**Problem description:** From the opening line of the records through the line bearing "Somit ist bei", set down every line exactly.

**Listed entries:**
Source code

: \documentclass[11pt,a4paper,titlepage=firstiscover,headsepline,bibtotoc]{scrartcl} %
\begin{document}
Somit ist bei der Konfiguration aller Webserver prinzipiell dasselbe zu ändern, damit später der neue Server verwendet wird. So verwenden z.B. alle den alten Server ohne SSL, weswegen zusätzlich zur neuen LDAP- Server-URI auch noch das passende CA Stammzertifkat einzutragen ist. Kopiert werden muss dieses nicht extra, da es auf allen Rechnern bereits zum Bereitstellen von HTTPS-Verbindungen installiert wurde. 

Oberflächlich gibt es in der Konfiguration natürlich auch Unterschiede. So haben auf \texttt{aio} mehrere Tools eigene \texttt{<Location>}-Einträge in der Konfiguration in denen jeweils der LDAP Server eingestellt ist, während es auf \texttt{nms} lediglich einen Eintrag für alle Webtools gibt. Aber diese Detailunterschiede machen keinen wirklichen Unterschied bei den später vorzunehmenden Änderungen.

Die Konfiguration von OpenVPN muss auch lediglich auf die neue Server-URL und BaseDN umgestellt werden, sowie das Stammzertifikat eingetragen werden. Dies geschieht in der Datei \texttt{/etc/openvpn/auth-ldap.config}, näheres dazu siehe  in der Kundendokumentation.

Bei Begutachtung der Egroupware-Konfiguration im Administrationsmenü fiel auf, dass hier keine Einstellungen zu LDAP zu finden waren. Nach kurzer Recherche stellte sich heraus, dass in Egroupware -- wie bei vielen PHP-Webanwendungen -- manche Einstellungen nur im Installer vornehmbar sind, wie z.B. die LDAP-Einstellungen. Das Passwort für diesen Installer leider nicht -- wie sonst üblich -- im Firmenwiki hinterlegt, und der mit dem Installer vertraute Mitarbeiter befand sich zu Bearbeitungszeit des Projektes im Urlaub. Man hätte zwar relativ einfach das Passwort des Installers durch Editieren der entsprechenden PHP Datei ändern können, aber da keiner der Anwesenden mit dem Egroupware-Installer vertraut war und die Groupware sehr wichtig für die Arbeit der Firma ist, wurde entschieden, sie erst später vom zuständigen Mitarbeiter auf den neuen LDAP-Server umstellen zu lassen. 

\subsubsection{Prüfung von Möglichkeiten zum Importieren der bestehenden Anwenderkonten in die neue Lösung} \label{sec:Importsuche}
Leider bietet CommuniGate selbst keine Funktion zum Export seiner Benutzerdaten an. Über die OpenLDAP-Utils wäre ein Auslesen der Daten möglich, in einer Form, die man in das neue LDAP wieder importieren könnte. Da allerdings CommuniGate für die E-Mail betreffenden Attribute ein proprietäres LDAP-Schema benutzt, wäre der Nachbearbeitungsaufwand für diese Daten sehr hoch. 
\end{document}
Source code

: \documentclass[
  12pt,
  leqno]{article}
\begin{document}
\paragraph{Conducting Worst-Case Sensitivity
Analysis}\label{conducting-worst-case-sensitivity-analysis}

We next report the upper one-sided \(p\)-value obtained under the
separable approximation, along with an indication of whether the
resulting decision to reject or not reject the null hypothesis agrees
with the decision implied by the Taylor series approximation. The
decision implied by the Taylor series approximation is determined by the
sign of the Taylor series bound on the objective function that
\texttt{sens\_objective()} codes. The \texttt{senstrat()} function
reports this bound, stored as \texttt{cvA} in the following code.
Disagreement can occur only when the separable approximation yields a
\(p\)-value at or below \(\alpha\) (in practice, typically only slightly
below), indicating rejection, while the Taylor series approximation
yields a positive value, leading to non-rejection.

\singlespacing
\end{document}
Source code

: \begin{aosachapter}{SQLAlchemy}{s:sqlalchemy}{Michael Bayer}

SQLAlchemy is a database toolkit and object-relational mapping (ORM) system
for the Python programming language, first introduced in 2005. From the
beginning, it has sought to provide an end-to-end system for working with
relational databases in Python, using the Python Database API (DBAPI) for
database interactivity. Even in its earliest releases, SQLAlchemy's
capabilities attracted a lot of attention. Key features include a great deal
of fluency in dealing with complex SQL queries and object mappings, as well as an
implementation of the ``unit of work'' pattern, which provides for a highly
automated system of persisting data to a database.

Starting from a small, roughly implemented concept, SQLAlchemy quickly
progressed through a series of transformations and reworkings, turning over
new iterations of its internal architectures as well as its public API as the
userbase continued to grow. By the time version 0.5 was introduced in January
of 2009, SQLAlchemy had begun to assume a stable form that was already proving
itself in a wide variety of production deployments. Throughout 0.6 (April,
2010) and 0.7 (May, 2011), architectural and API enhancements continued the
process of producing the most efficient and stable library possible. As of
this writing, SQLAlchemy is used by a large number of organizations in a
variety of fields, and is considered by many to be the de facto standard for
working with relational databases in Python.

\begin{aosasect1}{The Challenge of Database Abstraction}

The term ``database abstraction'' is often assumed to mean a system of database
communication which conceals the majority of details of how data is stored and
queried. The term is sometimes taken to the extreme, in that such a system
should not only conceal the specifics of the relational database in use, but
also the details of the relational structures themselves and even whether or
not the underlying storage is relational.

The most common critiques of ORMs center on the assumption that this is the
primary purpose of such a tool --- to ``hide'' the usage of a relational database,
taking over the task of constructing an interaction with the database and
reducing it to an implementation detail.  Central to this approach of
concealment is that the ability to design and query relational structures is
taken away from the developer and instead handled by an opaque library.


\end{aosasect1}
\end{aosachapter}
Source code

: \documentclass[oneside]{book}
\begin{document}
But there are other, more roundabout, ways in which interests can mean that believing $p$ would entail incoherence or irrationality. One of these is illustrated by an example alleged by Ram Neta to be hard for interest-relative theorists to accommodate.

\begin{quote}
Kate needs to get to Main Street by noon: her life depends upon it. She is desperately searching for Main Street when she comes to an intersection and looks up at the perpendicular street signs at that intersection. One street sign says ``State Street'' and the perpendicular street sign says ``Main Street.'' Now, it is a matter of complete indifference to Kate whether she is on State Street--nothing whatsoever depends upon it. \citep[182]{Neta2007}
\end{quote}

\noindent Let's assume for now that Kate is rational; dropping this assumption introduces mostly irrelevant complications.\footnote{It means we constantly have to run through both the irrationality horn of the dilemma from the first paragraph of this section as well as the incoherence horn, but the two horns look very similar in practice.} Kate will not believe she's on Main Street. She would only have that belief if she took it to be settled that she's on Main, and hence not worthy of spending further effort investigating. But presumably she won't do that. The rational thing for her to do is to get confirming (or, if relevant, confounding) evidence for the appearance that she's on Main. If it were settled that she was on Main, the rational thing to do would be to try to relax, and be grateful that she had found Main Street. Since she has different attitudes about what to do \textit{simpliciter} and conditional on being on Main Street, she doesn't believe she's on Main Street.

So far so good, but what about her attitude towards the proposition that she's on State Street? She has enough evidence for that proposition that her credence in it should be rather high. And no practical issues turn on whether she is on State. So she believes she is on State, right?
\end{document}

**The completed task:**
Source code

: \documentclass[11pt,a4paper,titlepage=firstiscover,headsepline,bibtotoc]{scrartcl} %
\begin{document}
Somit ist bei der Konfiguration aller Webserver prinzipiell dasselbe zu ändern, damit später der neue Server verwendet wird. So verwenden z.B. alle den alten Server ohne SSL, weswegen zusätzlich zur neuen LDAP- Server-URI auch noch das passende CA Stammzertifkat einzutragen ist. Kopiert werden muss dieses nicht extra, da es auf allen Rechnern bereits zum Bereitstellen von HTTPS-Verbindungen installiert wurde. 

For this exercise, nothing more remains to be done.